I think in terms of preference for cash versus stock, I'll defer to Jim on that one.
I think I've said this before, Laurie, it's ironic, because it's a very good question. But in reality, the sellers dictate that. So obviously, we have a very strong balance sheet and cash is something that's a relative advantage for us. But in reality that's determined more by sellers than buyers.
Great. Thanks for taking my question.
[Operator Instructions] Your next question comes from David Bishop from Seaport Research. Your line is open.
Yeah. Good morning, gentlemen. I think, I hopped on a little bit late. But can you talk about the balance sheet repositioning [indiscernible] walk through that again, just on a high level basis. Thanks.
Sure, Dave. I think you faded in and out. But I think I got the question, if not redirect me. But I think the question was the Century balance sheet positioning. I think, if you look at the Century and you look at Eastern, Eastern has very strong funding capabilities. And one of the things that we anticipate doing is looking at the deposits and probably and expecting some deposit runoff from the Century side. And we feel very comfortable with that, because we've got so much liquidity at Eastern and our funding sources are so strong.
So, it's really just optimizing that funding side, and that takes time. That doesn't happen immediately. So it will be something that will reposition over time, but it's really the funding side is where we see the potential improvements there. And again, it's really just capitalizing on the Eastern strikes.
Got it. And then maybe some color in terms of the types of [technical difficulty] there?
I'm sorry, could you repeat that?
[Indiscernible] in terms of maybe the duration, types of security you put on [ph] balance sheet this quarter?
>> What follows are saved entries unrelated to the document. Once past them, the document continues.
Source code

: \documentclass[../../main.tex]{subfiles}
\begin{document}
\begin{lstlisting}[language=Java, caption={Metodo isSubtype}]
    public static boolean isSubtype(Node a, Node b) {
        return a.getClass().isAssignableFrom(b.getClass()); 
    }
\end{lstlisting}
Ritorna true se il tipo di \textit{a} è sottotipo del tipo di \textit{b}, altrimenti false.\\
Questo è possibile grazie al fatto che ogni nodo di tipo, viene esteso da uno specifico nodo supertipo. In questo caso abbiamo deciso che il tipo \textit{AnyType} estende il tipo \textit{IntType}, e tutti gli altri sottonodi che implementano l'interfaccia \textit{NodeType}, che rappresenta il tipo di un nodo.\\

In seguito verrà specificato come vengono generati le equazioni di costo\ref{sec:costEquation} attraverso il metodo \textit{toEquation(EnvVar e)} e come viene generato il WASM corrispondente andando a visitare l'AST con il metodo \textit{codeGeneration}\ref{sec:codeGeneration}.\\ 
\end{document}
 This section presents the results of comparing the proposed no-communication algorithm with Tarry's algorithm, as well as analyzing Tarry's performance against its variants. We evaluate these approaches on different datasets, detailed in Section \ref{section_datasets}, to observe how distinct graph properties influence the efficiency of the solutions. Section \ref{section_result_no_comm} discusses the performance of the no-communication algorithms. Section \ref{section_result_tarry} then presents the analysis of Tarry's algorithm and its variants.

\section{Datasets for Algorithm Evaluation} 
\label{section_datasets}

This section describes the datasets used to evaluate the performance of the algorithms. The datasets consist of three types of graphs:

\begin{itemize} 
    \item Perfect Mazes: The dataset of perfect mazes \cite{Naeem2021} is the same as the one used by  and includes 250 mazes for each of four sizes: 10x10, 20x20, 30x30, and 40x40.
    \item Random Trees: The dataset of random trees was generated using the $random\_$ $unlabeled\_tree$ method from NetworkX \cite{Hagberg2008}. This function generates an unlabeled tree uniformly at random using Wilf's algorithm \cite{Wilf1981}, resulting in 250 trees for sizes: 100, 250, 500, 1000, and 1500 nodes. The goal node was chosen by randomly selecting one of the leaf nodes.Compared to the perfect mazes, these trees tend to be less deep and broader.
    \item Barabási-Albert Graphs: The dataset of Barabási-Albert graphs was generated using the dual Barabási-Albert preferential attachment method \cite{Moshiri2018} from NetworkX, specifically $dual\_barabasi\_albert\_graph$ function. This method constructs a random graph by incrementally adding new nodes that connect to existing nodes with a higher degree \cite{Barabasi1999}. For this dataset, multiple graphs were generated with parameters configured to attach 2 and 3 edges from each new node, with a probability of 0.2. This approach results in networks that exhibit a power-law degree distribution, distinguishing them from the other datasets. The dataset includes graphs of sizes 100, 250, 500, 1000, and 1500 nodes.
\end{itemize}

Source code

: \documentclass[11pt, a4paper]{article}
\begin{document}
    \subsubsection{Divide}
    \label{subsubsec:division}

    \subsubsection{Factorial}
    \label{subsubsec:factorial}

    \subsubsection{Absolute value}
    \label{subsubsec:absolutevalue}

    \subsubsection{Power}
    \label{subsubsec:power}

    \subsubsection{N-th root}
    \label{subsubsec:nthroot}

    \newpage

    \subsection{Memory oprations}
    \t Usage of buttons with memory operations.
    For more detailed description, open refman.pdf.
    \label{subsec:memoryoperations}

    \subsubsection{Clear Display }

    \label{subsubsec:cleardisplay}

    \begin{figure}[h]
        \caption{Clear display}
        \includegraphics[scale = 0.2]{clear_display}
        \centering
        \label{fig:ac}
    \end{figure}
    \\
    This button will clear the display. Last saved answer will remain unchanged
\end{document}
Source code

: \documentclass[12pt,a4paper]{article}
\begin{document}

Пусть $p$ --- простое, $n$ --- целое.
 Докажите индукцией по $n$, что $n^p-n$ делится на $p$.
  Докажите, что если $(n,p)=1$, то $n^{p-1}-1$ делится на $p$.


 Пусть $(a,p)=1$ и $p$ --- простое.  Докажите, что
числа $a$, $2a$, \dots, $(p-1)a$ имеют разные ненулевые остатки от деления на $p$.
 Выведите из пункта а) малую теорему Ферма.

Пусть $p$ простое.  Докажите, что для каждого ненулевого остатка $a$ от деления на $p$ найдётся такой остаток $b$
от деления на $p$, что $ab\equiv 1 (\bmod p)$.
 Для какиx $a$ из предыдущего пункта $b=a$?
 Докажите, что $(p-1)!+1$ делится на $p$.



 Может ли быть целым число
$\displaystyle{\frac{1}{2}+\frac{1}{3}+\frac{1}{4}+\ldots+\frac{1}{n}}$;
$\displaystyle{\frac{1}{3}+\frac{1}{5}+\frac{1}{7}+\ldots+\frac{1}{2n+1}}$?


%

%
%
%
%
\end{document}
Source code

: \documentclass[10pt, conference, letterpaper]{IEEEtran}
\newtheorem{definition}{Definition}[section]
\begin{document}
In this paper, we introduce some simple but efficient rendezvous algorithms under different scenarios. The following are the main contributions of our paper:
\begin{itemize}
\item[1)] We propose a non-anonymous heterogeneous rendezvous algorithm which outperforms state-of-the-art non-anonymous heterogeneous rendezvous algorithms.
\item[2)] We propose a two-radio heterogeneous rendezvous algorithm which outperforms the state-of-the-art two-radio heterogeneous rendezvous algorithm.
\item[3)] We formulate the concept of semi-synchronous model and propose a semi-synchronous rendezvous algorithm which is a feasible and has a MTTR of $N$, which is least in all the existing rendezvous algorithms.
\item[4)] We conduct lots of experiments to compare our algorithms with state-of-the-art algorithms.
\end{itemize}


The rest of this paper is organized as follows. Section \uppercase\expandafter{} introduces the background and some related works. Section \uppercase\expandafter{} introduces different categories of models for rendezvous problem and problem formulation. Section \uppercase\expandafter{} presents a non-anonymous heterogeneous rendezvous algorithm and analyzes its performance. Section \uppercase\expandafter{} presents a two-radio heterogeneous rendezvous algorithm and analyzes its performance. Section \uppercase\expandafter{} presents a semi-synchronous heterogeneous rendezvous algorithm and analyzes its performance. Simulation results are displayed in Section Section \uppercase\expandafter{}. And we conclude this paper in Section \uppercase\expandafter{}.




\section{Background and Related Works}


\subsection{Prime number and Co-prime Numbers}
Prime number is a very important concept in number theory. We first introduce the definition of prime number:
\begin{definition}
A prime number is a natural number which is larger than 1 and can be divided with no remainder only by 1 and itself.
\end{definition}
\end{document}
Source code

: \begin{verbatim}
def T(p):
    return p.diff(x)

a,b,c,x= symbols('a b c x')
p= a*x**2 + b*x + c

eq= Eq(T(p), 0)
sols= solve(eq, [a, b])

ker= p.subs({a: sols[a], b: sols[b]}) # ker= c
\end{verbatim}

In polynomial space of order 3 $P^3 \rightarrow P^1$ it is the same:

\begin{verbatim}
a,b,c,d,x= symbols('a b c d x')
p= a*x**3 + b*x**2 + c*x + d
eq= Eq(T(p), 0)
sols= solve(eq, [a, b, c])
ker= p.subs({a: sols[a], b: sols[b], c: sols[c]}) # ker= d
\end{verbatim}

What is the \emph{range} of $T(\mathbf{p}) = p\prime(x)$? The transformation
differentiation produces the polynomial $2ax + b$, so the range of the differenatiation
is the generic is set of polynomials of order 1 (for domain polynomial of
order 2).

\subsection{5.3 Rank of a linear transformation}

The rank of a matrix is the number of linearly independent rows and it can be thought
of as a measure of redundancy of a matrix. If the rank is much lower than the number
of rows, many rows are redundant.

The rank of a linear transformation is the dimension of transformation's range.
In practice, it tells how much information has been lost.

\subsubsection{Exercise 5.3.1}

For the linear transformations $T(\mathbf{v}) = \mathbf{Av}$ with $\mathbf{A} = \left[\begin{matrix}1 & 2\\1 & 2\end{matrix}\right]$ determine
Sure. So, generally, there is pretty decent disclosure on the securities portfolio is what we bought in the past. And so I think the question is more of these specific recent purchases, which look in terms of types, like what we have in the portfolio, the average durations between three and four years.
And yield this quarter?
The yields on the on portfolio purchases in the quarter were about 1%, at about 1%.
1%. Got it. And then noticed in the outlook, the guidance, the effective tax rate is 20% to 21%. It looks a little bit lower than [indiscernible] running generally just curious what's sort of driving that outlook a little bit lower?
Sure, at Century. So one of the Century’s strengths in their education portfolio lending, is they do what you would generally refer to as an IRB kind of loan. So its tax advantaged. It's one reason their margins are little bit lower. But the tax advantages obviously run through the tax line. And that's what's causing, in essence, the reduction, the lower rate in ‘22 compared to ‘21.
Got it. Thank you.
There are no further questions at this time. I will now turn the call over to Bob Rivers for closing remarks.
Great. Well, again, thanks so much for tuning in, and for listening, and for your interest in for those of you asked questions, your questions as well. So again, best wishes for the upcoming holiday season, and we look forward to talking with you again next quarter.
This concludes today's conference call. You may now disconnect.